With news and headlines flickering instantaneously onto homepages before vanishing mysteriously, the front page has become a venerable forum for the best stories and the most compelling articles.
But getting a story on the front page of a newspaper is often a lesson in politics, a New York Times media reporter told me last week.
There are, of course, the leading national and international news stories — health care, New Jersey corruption rings, the moral collapse of the Republican Party — but there are also stories that could appear in any other section.
A story about an orchestra from Newark High School, a story ultimately about hope and class and limits. A story about New York’s plan to shut down part of Times Square so pedestrians can relax in plastic lawn chairs beneath neon advertisements and exhaust. A story about the economy’s toll on flower exhibitions.
These are the stories that may get an editor’s nod for reasons hidden from its readers, he said.

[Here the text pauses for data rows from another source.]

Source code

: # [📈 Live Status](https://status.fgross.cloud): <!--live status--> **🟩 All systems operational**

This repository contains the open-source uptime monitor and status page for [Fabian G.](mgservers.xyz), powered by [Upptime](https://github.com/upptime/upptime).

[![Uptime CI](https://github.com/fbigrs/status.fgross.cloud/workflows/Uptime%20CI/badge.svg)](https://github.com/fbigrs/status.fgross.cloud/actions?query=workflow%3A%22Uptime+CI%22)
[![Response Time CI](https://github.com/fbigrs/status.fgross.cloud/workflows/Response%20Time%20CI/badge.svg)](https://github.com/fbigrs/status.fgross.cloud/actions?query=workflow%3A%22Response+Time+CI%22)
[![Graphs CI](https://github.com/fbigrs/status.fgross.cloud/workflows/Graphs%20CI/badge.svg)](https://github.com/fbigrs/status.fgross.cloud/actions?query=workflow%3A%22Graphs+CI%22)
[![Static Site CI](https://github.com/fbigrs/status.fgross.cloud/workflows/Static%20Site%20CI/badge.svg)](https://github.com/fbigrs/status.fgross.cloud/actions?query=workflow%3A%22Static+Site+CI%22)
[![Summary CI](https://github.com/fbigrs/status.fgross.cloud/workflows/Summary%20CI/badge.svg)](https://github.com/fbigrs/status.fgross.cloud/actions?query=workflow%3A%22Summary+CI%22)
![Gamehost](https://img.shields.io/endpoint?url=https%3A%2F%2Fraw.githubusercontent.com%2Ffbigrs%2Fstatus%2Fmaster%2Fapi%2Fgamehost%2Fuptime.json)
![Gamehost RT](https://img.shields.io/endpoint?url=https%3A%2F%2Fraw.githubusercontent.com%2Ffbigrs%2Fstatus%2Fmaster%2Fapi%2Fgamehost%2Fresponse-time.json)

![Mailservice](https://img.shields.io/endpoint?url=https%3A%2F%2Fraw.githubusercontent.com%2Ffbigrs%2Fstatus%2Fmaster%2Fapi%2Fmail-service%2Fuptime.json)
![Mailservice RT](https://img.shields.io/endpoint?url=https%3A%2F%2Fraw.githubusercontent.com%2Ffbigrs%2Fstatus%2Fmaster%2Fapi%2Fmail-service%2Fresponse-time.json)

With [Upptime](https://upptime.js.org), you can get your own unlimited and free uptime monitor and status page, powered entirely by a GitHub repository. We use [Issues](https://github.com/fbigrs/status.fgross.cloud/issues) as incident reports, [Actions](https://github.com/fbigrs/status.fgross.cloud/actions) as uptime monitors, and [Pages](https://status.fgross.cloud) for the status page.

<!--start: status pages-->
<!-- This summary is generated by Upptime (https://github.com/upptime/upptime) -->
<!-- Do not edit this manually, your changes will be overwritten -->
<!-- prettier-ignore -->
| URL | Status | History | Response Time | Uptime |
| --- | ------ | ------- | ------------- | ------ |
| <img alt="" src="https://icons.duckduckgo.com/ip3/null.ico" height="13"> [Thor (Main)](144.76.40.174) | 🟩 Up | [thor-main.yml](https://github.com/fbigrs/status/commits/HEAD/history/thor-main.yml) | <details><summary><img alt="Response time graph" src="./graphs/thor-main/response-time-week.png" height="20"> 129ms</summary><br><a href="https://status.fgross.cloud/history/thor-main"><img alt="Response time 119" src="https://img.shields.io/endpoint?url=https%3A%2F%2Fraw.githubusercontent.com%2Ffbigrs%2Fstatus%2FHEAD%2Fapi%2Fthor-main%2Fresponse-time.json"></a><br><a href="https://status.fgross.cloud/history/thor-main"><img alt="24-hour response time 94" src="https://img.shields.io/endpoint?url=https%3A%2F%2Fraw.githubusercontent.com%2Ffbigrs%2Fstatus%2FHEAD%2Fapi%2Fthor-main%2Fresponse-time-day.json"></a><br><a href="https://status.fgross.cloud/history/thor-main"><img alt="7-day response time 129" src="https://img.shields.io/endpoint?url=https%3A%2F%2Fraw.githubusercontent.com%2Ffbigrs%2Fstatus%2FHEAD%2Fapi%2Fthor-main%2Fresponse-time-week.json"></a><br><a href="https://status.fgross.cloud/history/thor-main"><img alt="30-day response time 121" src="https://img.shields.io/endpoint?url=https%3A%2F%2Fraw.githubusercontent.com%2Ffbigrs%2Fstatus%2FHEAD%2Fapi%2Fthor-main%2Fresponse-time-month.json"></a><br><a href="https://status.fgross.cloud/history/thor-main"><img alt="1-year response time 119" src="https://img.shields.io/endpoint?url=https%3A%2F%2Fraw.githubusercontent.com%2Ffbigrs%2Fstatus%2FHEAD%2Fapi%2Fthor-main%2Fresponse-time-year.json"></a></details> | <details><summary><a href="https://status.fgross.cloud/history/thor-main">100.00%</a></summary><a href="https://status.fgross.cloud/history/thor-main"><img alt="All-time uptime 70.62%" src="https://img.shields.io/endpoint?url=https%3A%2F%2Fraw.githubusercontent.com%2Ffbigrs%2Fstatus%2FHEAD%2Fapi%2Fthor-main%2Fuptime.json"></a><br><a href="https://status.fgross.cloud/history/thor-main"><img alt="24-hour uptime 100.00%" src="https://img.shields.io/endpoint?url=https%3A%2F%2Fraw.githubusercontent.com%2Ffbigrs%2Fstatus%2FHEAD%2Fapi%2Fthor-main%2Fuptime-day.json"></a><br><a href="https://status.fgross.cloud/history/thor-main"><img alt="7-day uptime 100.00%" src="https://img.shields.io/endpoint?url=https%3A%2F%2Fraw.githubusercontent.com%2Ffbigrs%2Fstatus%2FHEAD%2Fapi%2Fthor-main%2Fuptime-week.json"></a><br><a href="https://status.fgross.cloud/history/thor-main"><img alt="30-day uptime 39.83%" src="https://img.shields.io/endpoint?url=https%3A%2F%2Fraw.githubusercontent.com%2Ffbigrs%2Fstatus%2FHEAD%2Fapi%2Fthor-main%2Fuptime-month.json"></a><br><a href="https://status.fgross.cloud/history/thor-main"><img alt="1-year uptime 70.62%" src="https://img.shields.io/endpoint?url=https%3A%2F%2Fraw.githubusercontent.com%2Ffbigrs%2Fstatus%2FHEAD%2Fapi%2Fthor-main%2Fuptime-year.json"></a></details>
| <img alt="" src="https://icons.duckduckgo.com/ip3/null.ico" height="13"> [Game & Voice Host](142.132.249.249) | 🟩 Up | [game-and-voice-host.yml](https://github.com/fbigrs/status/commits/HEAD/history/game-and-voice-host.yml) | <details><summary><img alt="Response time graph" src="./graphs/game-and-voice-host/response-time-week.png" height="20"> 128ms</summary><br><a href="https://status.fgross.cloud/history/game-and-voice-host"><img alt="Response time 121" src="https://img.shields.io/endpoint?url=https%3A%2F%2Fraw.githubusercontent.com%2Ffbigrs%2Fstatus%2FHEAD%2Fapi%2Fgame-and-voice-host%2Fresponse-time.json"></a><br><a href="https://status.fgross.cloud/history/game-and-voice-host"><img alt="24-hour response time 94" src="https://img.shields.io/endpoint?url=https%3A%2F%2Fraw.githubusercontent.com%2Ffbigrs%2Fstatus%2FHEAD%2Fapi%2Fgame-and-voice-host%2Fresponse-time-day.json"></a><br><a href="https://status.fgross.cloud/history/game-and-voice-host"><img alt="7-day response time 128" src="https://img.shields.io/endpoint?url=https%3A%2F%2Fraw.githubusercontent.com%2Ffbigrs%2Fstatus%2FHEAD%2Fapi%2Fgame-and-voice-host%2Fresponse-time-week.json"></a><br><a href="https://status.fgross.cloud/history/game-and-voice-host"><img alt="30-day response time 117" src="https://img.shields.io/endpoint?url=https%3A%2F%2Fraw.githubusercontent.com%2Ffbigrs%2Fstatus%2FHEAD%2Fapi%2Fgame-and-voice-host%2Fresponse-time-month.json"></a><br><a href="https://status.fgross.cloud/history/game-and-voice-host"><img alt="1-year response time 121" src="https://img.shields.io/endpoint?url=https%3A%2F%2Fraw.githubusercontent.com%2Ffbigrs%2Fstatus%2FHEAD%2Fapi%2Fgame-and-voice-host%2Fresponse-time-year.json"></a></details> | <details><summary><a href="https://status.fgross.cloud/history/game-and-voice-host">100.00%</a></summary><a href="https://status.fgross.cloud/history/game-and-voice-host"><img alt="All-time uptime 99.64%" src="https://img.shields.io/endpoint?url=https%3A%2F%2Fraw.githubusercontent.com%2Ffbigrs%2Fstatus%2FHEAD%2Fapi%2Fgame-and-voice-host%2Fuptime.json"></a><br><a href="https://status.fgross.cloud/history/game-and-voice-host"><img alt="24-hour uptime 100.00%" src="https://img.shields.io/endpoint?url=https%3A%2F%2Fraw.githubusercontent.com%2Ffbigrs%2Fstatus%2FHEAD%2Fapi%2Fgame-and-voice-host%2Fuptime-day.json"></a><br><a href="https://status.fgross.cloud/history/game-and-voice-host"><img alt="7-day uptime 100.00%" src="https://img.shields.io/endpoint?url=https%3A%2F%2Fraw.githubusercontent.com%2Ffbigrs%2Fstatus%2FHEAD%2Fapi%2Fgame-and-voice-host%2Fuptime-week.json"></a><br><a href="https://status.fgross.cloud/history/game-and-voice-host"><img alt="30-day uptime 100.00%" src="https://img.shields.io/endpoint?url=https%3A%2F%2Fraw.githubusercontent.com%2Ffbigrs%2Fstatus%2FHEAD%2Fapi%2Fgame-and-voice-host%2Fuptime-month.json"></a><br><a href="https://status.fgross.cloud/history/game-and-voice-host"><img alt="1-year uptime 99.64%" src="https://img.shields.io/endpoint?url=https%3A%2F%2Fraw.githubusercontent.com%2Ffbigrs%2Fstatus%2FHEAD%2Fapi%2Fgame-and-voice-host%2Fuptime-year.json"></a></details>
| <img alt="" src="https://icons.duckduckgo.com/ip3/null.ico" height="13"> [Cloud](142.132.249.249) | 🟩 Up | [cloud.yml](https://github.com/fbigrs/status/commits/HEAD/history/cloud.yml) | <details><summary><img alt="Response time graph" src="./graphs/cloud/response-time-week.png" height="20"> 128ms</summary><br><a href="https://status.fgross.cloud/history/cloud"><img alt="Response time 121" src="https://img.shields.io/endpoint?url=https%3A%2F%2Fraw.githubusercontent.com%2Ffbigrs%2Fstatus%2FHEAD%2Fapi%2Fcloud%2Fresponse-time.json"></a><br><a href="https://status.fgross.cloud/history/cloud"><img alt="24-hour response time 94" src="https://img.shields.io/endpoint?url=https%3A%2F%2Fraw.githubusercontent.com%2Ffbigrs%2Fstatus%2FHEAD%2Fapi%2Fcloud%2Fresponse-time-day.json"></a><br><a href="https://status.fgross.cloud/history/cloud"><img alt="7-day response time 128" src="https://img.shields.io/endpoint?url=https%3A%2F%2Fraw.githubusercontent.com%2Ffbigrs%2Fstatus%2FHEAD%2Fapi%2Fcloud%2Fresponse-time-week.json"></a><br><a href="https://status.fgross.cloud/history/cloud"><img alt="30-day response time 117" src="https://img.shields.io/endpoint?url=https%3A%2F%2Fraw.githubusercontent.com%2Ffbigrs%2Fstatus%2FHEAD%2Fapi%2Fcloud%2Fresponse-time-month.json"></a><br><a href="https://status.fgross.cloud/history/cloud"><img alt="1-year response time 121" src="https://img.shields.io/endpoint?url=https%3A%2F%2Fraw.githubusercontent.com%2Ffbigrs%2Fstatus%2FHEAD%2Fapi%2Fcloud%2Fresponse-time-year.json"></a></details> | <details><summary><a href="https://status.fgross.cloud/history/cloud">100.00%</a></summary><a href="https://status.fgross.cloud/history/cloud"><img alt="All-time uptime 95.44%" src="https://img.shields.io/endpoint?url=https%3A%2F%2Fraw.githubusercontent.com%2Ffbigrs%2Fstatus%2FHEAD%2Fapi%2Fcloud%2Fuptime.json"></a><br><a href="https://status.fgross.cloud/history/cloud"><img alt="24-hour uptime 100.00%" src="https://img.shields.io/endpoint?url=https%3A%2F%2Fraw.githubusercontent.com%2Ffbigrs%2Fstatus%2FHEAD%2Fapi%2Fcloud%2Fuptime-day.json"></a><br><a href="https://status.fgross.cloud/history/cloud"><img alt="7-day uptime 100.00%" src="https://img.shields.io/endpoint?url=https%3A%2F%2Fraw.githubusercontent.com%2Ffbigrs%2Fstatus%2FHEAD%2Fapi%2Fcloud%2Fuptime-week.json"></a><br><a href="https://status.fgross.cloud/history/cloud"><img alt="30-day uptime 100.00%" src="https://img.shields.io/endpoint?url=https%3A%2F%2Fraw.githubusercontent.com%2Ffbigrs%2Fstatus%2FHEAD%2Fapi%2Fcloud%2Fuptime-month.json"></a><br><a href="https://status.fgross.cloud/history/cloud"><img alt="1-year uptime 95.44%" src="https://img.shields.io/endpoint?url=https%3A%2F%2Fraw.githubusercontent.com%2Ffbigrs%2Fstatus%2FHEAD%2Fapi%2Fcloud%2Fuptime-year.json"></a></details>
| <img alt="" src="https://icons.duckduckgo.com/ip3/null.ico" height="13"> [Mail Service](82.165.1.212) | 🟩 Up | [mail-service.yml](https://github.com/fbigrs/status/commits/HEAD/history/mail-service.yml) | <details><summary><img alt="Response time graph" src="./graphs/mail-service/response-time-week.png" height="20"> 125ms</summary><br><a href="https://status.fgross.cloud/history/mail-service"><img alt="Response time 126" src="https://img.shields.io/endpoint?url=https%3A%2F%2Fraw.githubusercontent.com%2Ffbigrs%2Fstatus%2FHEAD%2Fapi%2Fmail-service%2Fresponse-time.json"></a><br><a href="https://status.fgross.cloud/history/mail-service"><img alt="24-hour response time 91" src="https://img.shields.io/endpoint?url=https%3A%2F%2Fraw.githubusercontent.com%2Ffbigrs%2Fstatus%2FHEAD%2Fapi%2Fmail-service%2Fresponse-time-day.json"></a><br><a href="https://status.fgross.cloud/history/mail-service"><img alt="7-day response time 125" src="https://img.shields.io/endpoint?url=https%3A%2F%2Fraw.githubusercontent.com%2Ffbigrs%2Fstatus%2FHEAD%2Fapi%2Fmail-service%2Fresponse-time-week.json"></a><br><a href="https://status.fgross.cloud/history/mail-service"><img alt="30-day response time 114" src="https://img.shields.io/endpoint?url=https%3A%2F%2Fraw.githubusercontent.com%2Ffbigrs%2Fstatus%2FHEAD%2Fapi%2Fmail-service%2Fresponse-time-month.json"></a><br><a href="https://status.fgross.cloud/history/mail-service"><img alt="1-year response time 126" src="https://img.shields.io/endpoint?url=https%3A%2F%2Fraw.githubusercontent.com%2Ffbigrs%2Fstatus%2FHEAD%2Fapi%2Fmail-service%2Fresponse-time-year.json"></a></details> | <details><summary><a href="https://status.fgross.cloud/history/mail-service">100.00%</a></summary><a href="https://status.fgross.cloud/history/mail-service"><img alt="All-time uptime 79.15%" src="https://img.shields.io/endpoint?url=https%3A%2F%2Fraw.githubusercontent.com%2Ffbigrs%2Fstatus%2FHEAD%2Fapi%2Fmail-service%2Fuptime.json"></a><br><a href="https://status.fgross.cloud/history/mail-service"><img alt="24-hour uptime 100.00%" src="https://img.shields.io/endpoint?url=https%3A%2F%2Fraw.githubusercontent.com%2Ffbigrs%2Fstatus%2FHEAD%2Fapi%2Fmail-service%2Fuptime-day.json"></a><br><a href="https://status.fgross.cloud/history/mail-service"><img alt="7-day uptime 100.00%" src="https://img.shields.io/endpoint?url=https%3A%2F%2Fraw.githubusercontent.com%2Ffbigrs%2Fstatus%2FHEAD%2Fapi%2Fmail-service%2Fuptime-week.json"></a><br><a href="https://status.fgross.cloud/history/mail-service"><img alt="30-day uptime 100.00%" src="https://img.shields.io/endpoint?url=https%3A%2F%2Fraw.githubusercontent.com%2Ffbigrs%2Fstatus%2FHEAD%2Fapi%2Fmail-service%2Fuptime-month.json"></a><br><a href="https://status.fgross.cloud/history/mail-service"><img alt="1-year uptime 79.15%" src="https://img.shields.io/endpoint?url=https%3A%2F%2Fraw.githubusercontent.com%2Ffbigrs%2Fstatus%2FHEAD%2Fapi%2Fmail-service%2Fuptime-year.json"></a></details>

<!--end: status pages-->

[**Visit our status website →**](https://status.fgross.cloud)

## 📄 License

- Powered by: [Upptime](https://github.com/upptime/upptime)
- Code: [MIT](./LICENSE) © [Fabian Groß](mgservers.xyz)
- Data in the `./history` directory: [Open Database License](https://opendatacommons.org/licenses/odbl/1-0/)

“Sometimes,” he said, “An article may get on the front page because the writer is due for a front page story.” And sometimes, reporters lobby their editors for a front page spot, e-mailing and corresponding to gain a favorable position. After all, he said, journalists want people to read their stories, especially stories that do not sensationalize or bear obvious magnitude, but are more personally compelling. It’s a political process, a cut-throat campaign where reporters seek approval for their written word. A lot of reporters don’t fight for a front page spot, but he does. Because he still believes in print, even as a new media reporter who ironically got his job at the Times because he started a highly successful media blog.
Often, he said, reporters fail no matter how persistent they are, their articles relegated to the front page of the business or the arts section. Inside the paper, out of sight, out of mind for people used to reading transient headlines online.
But sometimes, journalists do succeed in convincing their section editors that their story is front page material, pulling enough sway that their editors pitch the story to their own editors. Support snowballs, and the next morning, the article is one of the six most visible. And the front page, unlike the homepage, lasts all day. A front page byline today is as close to permanent as you get.